* **INSTRUCTIONS TO FOLLOW**
Return, without pictures, the lines from the start of the data through the one that contains "###### (c) Prohibition on Reprisal .".

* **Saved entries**
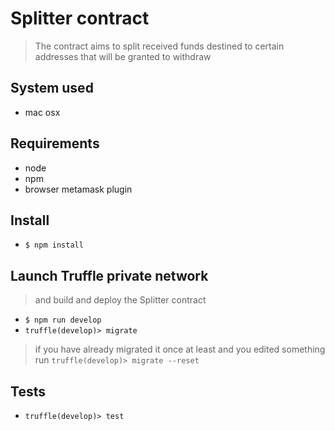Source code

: # Splitter contract
> The contract aims to split received funds destined to certain addresses that will be granted to withdraw
 
## System used
- mac osx

## Requirements
- node
- npm
- browser metamask plugin

## Install
- `$ npm install`

## Launch Truffle private network
> and build and deploy the Splitter contract
- `$ npm run develop`
- `truffle(develop)> migrate`
> if you have already migrated it once at least and you edited something run `truffle(develop)> migrate --reset`

## Tests
- `truffle(develop)> test`
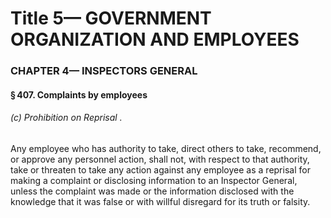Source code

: 
# Title 5— GOVERNMENT ORGANIZATION AND EMPLOYEES
### CHAPTER 4— INSPECTORS GENERAL
#### § 407. Complaints by employees
###### (c) Prohibition on Reprisal .

Any employee who has authority to take, direct others to take, recommend, or approve any personnel action, shall not, with respect to that authority, take or threaten to take any action against any employee as a reprisal for making a complaint or disclosing information to an Inspector General, unless the complaint was made or the information disclosed with the knowledge that it was false or with willful disregard for its truth or falsity.
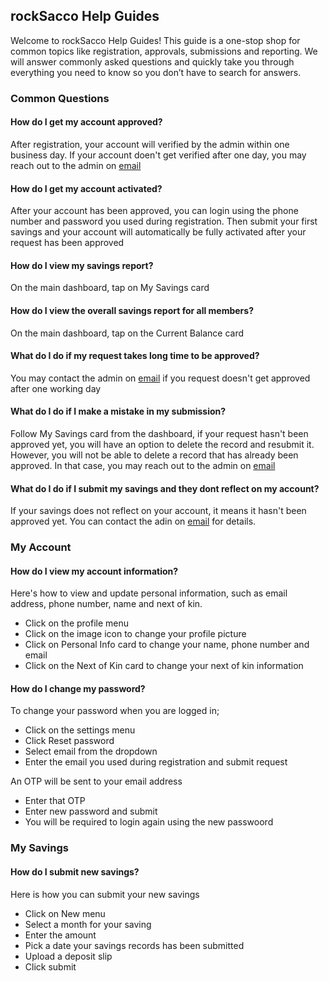 ## rockSacco Help Guides

Welcome to rockSacco Help Guides! This guide is a one-stop shop for common topics like registration, approvals, submissions and reporting. We will answer commonly asked questions and quickly take you through everything you need to know so you don’t have to search for answers.

### Common Questions

#### How do I get my account approved?

After registration, your account will verified by the admin within one business day. If your account doen't get verified after one day, you may reach out to the admin on [email](mailto:b.alzawad@gmail.com)

#### How do I get my account activated?

After your account has been approved, you can login using the phone number and password you used during registration. Then submit your first savings and your account will automatically be fully activated after your request has been approved

#### How do I view my savings report?

On the main dashboard, tap on My Savings card

#### How do I view the overall savings report for all members?

On the main dashboard, tap on the Current Balance card

#### What do I do if my request takes long time to be approved?

You may contact the admin on [email](mailto:b.alzawad@gmail.com) if you request doesn't get approved after one working day

#### What do I do if I make a mistake in my submission?

Follow My Savings card from the dashboard, if your request hasn't been approved yet, you will have an option to delete the record and resubmit it. However, you will not be able to delete a record that has already been approved. In that case, you may reach out to the admin on [email](mailto:b.alzawad@gmail.com)

#### What do I do if I submit my savings and they dont reflect on my account?

If your savings does not reflect on your account, it means it hasn't been approved yet. You can contact the adin on [email](mailto:b.alzawad@gmail.com) for details.

### My Account

#### How do I view my account information?

Here's how to view and update personal information, such as email address, phone number, name and next of kin.

- Click on the profile menu
- Click on the image icon to change your profile picture
- Click on Personal Info card to change your name, phone number and email
- Click on the Next of Kin card to change your next of kin information

#### How do I change my password?

To change your password when you are logged in;

- Click on the settings menu
- Click Reset password
- Select email from the dropdown
- Enter the email you used during registration and submit request

An OTP will be sent to your email address

- Enter that OTP
- Enter new password and submit
- You will be required to login again using the new passwoord

### My Savings

#### How do I submit new savings?

Here is how you can submit your new savings

- Click on New menu
- Select a month for your saving
- Enter the amount
- Pick a date your savings records has been submitted
- Upload a deposit slip
- Click submit
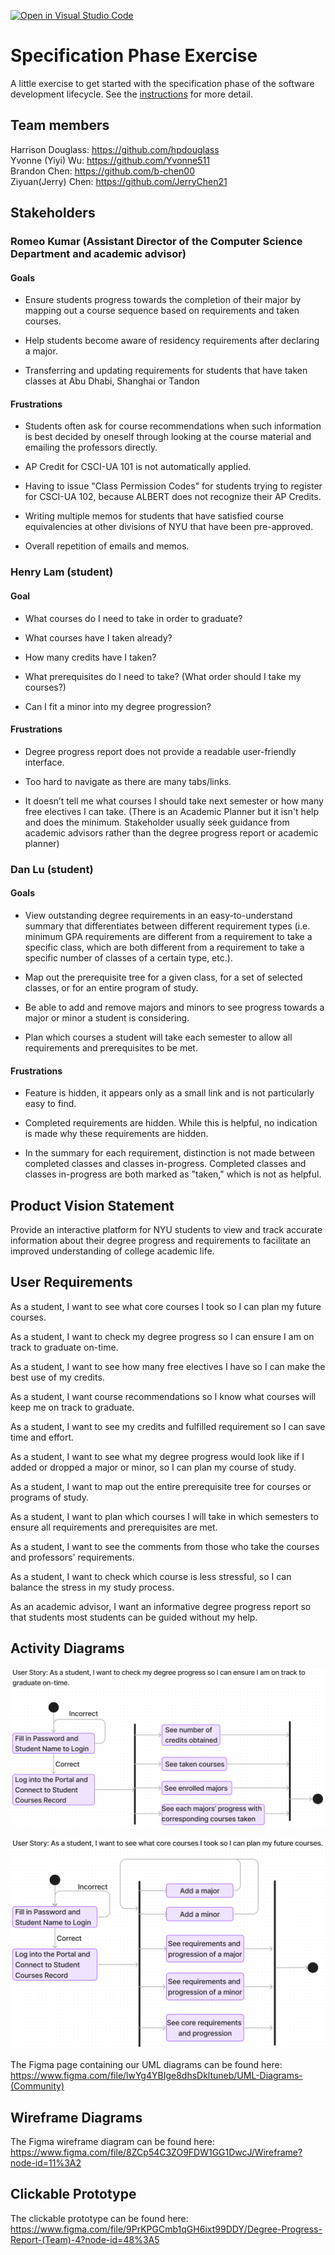 [![Open in Visual Studio Code](https://classroom.github.com/assets/open-in-vscode-c66648af7eb3fe8bc4f294546bfd86ef473780cde1dea487d3c4ff354943c9ae.svg)](https://classroom.github.com/online_ide?assignment_repo_id=8554033&assignment_repo_type=AssignmentRepo)
# Specification Phase Exercise

A little exercise to get started with the specification phase of the software development lifecycle. See the [instructions](instructions.md) for more detail.

## Team members

Harrison Douglass: <https://github.com/hpdouglass><br>
Yvonne (Yiyi) Wu: <https://github.com/Yvonne511><br>
Brandon Chen: <https://github.com/b-chen00><br>
Ziyuan(Jerry) Chen: <https://github.com/JerryChen21>

## Stakeholders

### Romeo Kumar (Assistant Director of the Computer Science Department and academic advisor)

#### Goals

* Ensure students progress towards the completion of their major by mapping out a course sequence based on requirements and taken courses.

* Help students become aware of residency requirements after declaring a major.

* Transferring and updating requirements for students that have taken classes at Abu Dhabi, Shanghai or Tandon

#### Frustrations

* Students often ask for course recommendations when such information is best decided by oneself through looking at the course material and emailing the professors directly.

* AP Credit for CSCI-UA 101 is not automatically applied.

* Having to issue "Class Permission Codes" for students trying to register for CSCI-UA 102, because ALBERT does not recognize their AP Credits.

* Writing multiple memos for students that have satisfied course equivalencies at other divisions of NYU that have been pre-approved.

* Overall repetition of emails and memos.

### Henry Lam (student)

#### Goal

* What courses do I need to take in order to graduate?

* What courses have I taken already?

* How many credits have I taken?

* What prerequisites do I need to take? (What order should I take my courses?)

* Can I fit a minor into my degree progression?

#### Frustrations

* Degree progress report does not provide a readable user-friendly interface.

* Too hard to navigate as there are many tabs/links.

* It doesn’t tell me what courses I should take next semester or how many free electives I can take. (There is an Academic Planner but it isn't help and does the minimum. Stakeholder usually seek guidance from academic advisors rather than the degree progress report or academic planner)

### Dan Lu (student)

#### Goals

* View outstanding degree requirements in an easy-to-understand summary that differentiates between different requirement types (i.e. minimum GPA requirements are different from a requirement to take a specific class, which are both different from a requirement to take a specific number of classes of a certain type, etc.).

* Map out the prerequisite tree for a given class, for a set of selected classes, or for an entire program of study.

* Be able to add and remove majors and minors to see progress towards a major or minor a student is considering.

* Plan which courses a student will take each semester to allow all requirements and prerequisites to be met.

#### Frustrations

* Feature is hidden, it appears only as a small link and is not particularly easy to find.

* Completed requirements are hidden. While this is helpful, no indication is made why these requirements are hidden.

* In the summary for each requirement, distinction is not made between completed classes and classes in-progress. Completed classes and classes in-progress are both marked as "taken," which is not as helpful.

## Product Vision Statement

Provide an interactive platform for NYU students to view and track accurate information about their degree progress and requirements to facilitate an improved understanding of college academic life.

## User Requirements

As a student, I want to see what core courses I took so I can plan my future courses.

As a student, I want to check my degree progress so I can ensure I am on track to graduate on-time.

As a student, I want to see how many free electives I have so I can make the best use of my credits.

As a student, I want course recommendations so I know what courses will keep me on track to graduate.

As a student, I want to see my credits and fulfilled requirement so I can save time and effort.

As a student, I want to see what my degree progress would look like if I added or dropped a major or minor, so I can plan my course of study.

As a student, I want to map out the entire prerequisite tree for courses or programs of study.

As a student, I want to plan which courses I will take in which semesters to ensure all requirements and prerequisites are met.

As a student, I want to see the comments from those who take the courses and professors' requirements.

As a student, I want to check which course is less stressful, so I can balance the stress in my study process.

As an academic advisor, I want an informative degree progress report so that students most students can be guided without my help.

## Activity Diagrams

![User Story: As a student, I want to check my degree progress so I can ensure I am on track to graduate on-time.](./uml1.png)

![User Story: As a student, I want to see what core courses I took so I can plan my future courses.](./uml2.png)

The Figma page containing our UML diagrams can be found here: <https://www.figma.com/file/lwYg4YBIge8dhsDkltuneb/UML-Diagrams-(Community)>

## Wireframe Diagrams

The Figma wireframe diagram can be found here: <https://www.figma.com/file/8ZCp54C3ZO9FDW1GG1DwcJ/Wireframe?node-id=11%3A2>

## Clickable Prototype

The clickable prototype can be found here: <https://www.figma.com/file/9PrKPGCmb1qGH6ixt99DDY/Degree-Progress-Report-(Team)-4?node-id=48%3A5>
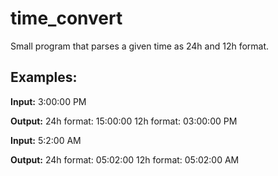 # time_convert
Small program that parses a given time as 24h and 12h format.

## Examples:

**Input:** 3:00:00 PM

**Output:**
24h format: 15:00:00
12h format: 03:00:00 PM

**Input:** 5:2:00 AM

**Output:**
24h format: 05:02:00
12h format: 05:02:00 AM
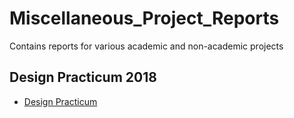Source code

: # Miscellaneous_Project_Reports
Contains reports for various academic and non-academic projects

## Design Practicum 2018
- [Design Practicum](./design_practicum.pdf )
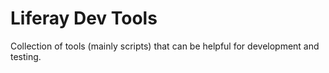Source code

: # Liferay Dev Tools

Collection of tools (mainly scripts) that can be helpful for development and testing.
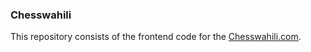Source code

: ### Chesswahili 
This repository consists of the frontend code for the [Chesswahili.com](https://chesswahili.com/).
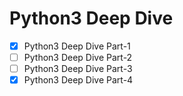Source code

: # Python3 Deep Dive
- [X] Python3 Deep Dive Part-1
- [ ] Python3 Deep Dive Part-2
- [ ] Python3 Deep Dive Part-3
- [X] Python3 Deep Dive Part-4
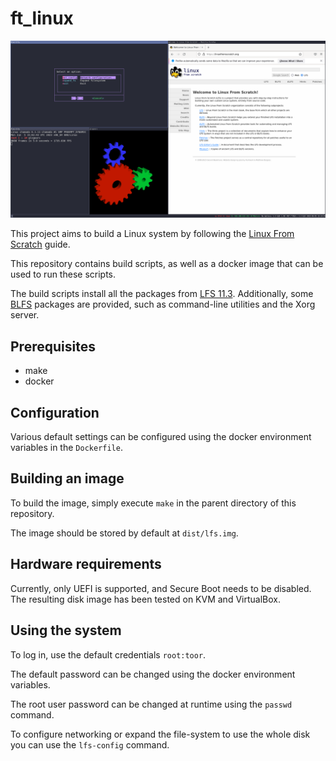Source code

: # ft_linux

![Screenshot](screenshot.png)

This project aims to build a Linux system by following the [Linux From Scratch](https://www.linuxfromscratch.org/lfs/) guide.

This repository contains build scripts, as well as a docker image that can be used to run these scripts.

The build scripts install all the packages from [LFS 11.3](https://www.linuxfromscratch.org/lfs/view/11.3/). Additionally, some [BLFS](https://www.linuxfromscratch.org/blfs/) packages are provided, such as command-line utilities and the Xorg server.

## Prerequisites
- make
- docker

## Configuration
Various default settings can be configured using the docker environment variables in the `Dockerfile`.

## Building an image
To build the image, simply execute `make` in the parent directory of this repository.

The image should be stored by default at `dist/lfs.img`.

## Hardware requirements
Currently, only UEFI is supported, and Secure Boot needs to be disabled.
The resulting disk image has been tested on KVM and VirtualBox.

## Using the system
To log in, use the default credentials `root:toor`.

The default password can be changed using the docker environment variables.

The root user password can be changed at runtime using the `passwd` command.

To configure networking or expand the file-system to use the whole disk you can use the `lfs-config` command.
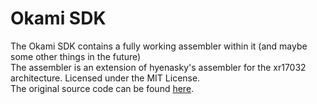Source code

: # Okami SDK
The Okami SDK contains a fully working assembler within it (and maybe some other things in the future)    
The assembler is an extension of hyenasky's assembler for the xr17032 architecture. Licensed under the MIT License.    
The original source code can be found [here](https://github.com/xrarch/sdk/tree/master/asmfx).
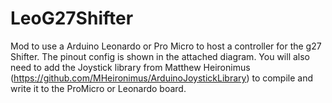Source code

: # LeoG27Shifter
Mod to use a Arduino Leonardo or Pro Micro to host a controller for the g27 Shifter. The pinout config is shown in the attached diagram. 
You will also need to add the Joystick library from Matthew Heironimus (https://github.com/MHeironimus/ArduinoJoystickLibrary) to compile and write it to the ProMicro or Leonardo board.
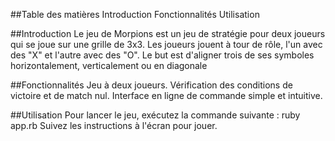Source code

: 
##Table des matières
Introduction
Fonctionnalités
Utilisation


##Introduction
Le jeu de Morpions est un jeu de stratégie pour deux joueurs qui se joue sur une grille de 3x3. Les joueurs jouent à tour de rôle, l'un avec des "X" et l'autre avec des "O". Le but est d'aligner trois de ses symboles horizontalement, verticalement ou en diagonale

##Fonctionnalités
Jeu à deux joueurs.
Vérification des conditions de victoire et de match nul.
Interface en ligne de commande simple et intuitive.


##Utilisation
Pour lancer le jeu, exécutez la commande suivante :
ruby app.rb
Suivez les instructions à l'écran pour jouer.
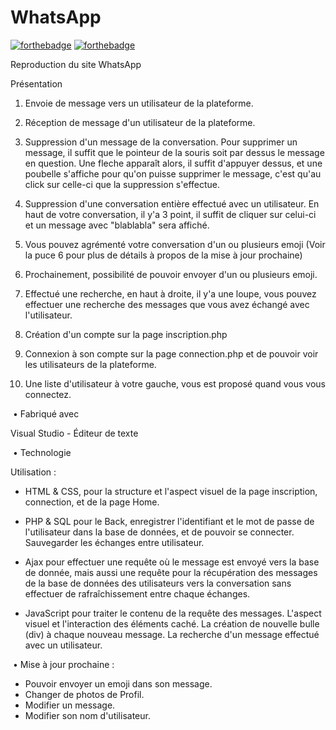 # WhatsApp

[![forthebadge](http://forthebadge.com/images/badges/built-with-love.svg)](https://github.com/Hikyy)  [![forthebadge](http://forthebadge.com/images/badges/powered-by-electricity.svg)](www.linkedin.com/in/rayane-mabrouki/)

Reproduction du site WhatsApp

Présentation

1. Envoie de message vers un utilisateur de la plateforme.

2. Réception de message d'un utilisateur de la plateforme.

3. Suppression d'un message de la conversation. Pour supprimer un message, il suffit que le pointeur de la souris soit par dessus le message en question. Une fleche apparaît alors, il suffit d'appuyer dessus, et une poubelle s'affiche pour qu'on puisse supprimer le message, c'est qu'au click sur celle-ci que la suppression s'effectue.

4. Suppression d'une conversation entière effectué avec un utilisateur. En haut de votre conversation, il y'a 3 point, il suffit de cliquer sur celui-ci et un message avec "blablabla" sera affiché.

5. Vous pouvez agrémenté votre conversation d'un ou plusieurs emoji (Voir la puce 6 pour plus de détails à propos de la mise à jour prochaine)

6. Prochainement, possibilité de pouvoir envoyer d'un ou plusieurs emoji.

7. Effectué une recherche, en haut à droite,  il y'a une loupe, vous pouvez effectuer une recherche des messages que vous avez échangé avec l'utilisateur.

8. Création d'un compte sur la page inscription.php

9. Connexion à son compte sur la page connection.php et de pouvoir voir les utilisateurs de la plateforme.

10. Une liste d'utilisateur à votre gauche, vous est proposé quand vous vous connectez.

 • Fabriqué avec

Visual Studio - Éditeur de texte


 • Technologie

Utilisation :
- HTML & CSS, pour la structure et l'aspect visuel de la page inscription, connection, et de la page Home.

- PHP & SQL pour le Back, enregistrer l'identifiant et le mot de passe de l'utilisateur dans la base de données, et de pouvoir se connecter. Sauvegarder les échanges entre utilisateur.

- Ajax pour effectuer une requête où le message est envoyé vers la base de donnée, mais aussi une requête pour la récupération des messages de la base de données des utilisateurs vers la conversation sans effectuer de rafraîchissement entre chaque échanges.

- JavaScript pour traiter le contenu de la requête des messages. L'aspect visuel et l'interaction des éléments caché. La création de nouvelle bulle (div) à chaque nouveau message. La recherche d'un message effectué avec un utilisateur.

 • Mise à jour prochaine :
- Pouvoir envoyer un emoji dans son message.
- Changer de photos de Profil.
- Modifier un message.
- Modifier son nom d'utilisateur.


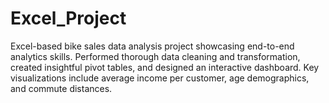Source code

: # Excel_Project
Excel-based bike sales data analysis project showcasing end-to-end analytics skills. Performed thorough data cleaning and transformation, created insightful pivot tables, and designed an interactive dashboard. Key visualizations include average income per customer, age demographics, and commute distances. 
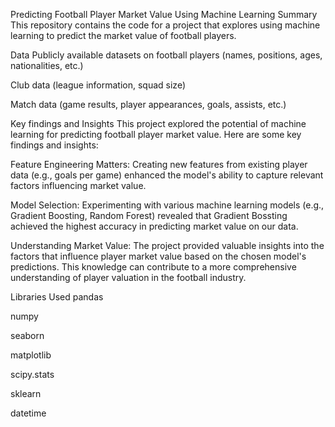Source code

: Predicting Football Player Market Value Using Machine Learning
Summary
This repository contains the code for a project that explores using machine learning to predict the market value of football players.

Data
Publicly available datasets on football players (names, positions, ages, nationalities, etc.)

Club data (league information, squad size)

Match data (game results, player appearances, goals, assists, etc.)

Key findings and Insights
This project explored the potential of machine learning for predicting football player market value. Here are some key findings and insights:

Feature Engineering Matters: Creating new features from existing player data (e.g., goals per game) enhanced the model's ability to capture relevant factors influencing market value.

Model Selection: Experimenting with various machine learning models (e.g., Gradient Boosting, Random Forest) revealed that Gradient Bossting achieved the highest accuracy in predicting market value on our data.

Understanding Market Value: The project provided valuable insights into the factors that influence player market value based on the chosen model's predictions. This knowledge can contribute to a more comprehensive understanding of player valuation in the football industry.

Libraries Used
pandas

numpy

seaborn

matplotlib

scipy.stats

sklearn

datetime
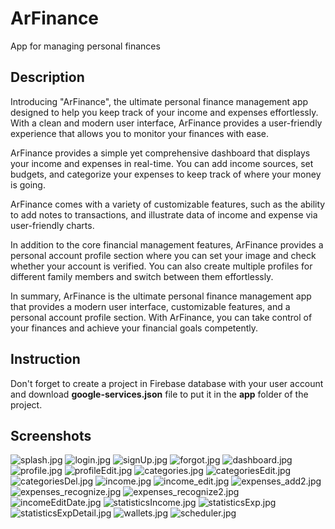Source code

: # ArFinance
App for managing personal finances

## Description
Introducing "ArFinance", the ultimate personal finance management app designed to help you keep track of your
income and expenses effortlessly. With a clean and modern user interface, ArFinance provides a user-friendly
experience that allows you to monitor your finances with ease.

ArFinance provides a simple yet comprehensive dashboard that displays your income and expenses in real-time.
You can add income sources, set budgets, and categorize your expenses to keep track of where your money is going.

ArFinance comes with a variety of customizable features, such as the ability to add notes to transactions, and
illustrate data of income and expense via user-friendly charts.

In addition to the core financial management features, ArFinance provides a personal account profile section
where you can set your image and check whether your account is verified. You can also create multiple profiles for
different family members and switch between them effortlessly.

In summary, ArFinance is the ultimate personal finance management app that provides a modern user interface,
customizable features, and a personal account profile section. With ArFinance, you can take control of your
finances and achieve your financial goals competently.

## Instruction
Don't forget to create a project in Firebase database with your user account and download **google-services.json**
file to put it in the **app** folder of the project.

## Screenshots
![splash.jpg](screenshots/splash.jpg)
![login.jpg](screenshots/login.jpg)
![signUp.jpg](screenshots/signUp.jpg)
![forgot.jpg](screenshots/forgot.jpg)
![dashboard.jpg](screenshots/dashboard.jpg)
![profile.jpg](screenshots/profile.jpg)
![profileEdit.jpg](screenshots/profileEdit.jpg)
![categories.jpg](screenshots/categories.jpg)
![categoriesEdit.jpg](screenshots/categoriesEdit.jpg)
![categoriesDel.jpg](screenshots/categoriesDel.jpg)
![income.jpg](screenshots/income.jpg)
![income_edit.jpg](screenshots/income_edit.jpg)
![expenses_add2.jpg](screenshots/expenses_add2.jpg)
![expenses_recognize.jpg](screenshots/expenses_recognize.jpg)
![expenses_recognize2.jpg](screenshots/expenses_recognize2.jpg)
![incomeEditDate.jpg](screenshots/incomeEditDate.jpg)
![statisticsIncome.jpg](screenshots/statisticsIncome.jpg)
![statisticsExp.jpg](screenshots/statisticsExp.jpg)
![statisticsExpDetail.jpg](screenshots/statisticsExpDetail.jpg)
![wallets.jpg](screenshots/wallets.jpg)
![scheduler.jpg](screenshots/scheduler.jpg)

* **SOLUTION TO THIS EXERCISE**
Source code

: # Splitter contract
> The contract aims to split received funds destined to certain addresses that will be granted to withdraw
 
## System used
- mac osx

## Requirements
- node
- npm
- browser metamask plugin

## Install
- `$ npm install`

## Launch Truffle private network
> and build and deploy the Splitter contract
- `$ npm run develop`
- `truffle(develop)> migrate`
> if you have already migrated it once at least and you edited something run `truffle(develop)> migrate --reset`

## Tests
- `truffle(develop)> test`
Source code

: 
# Title 5— GOVERNMENT ORGANIZATION AND EMPLOYEES
### CHAPTER 4— INSPECTORS GENERAL
#### § 407. Complaints by employees
###### (c) Prohibition on Reprisal .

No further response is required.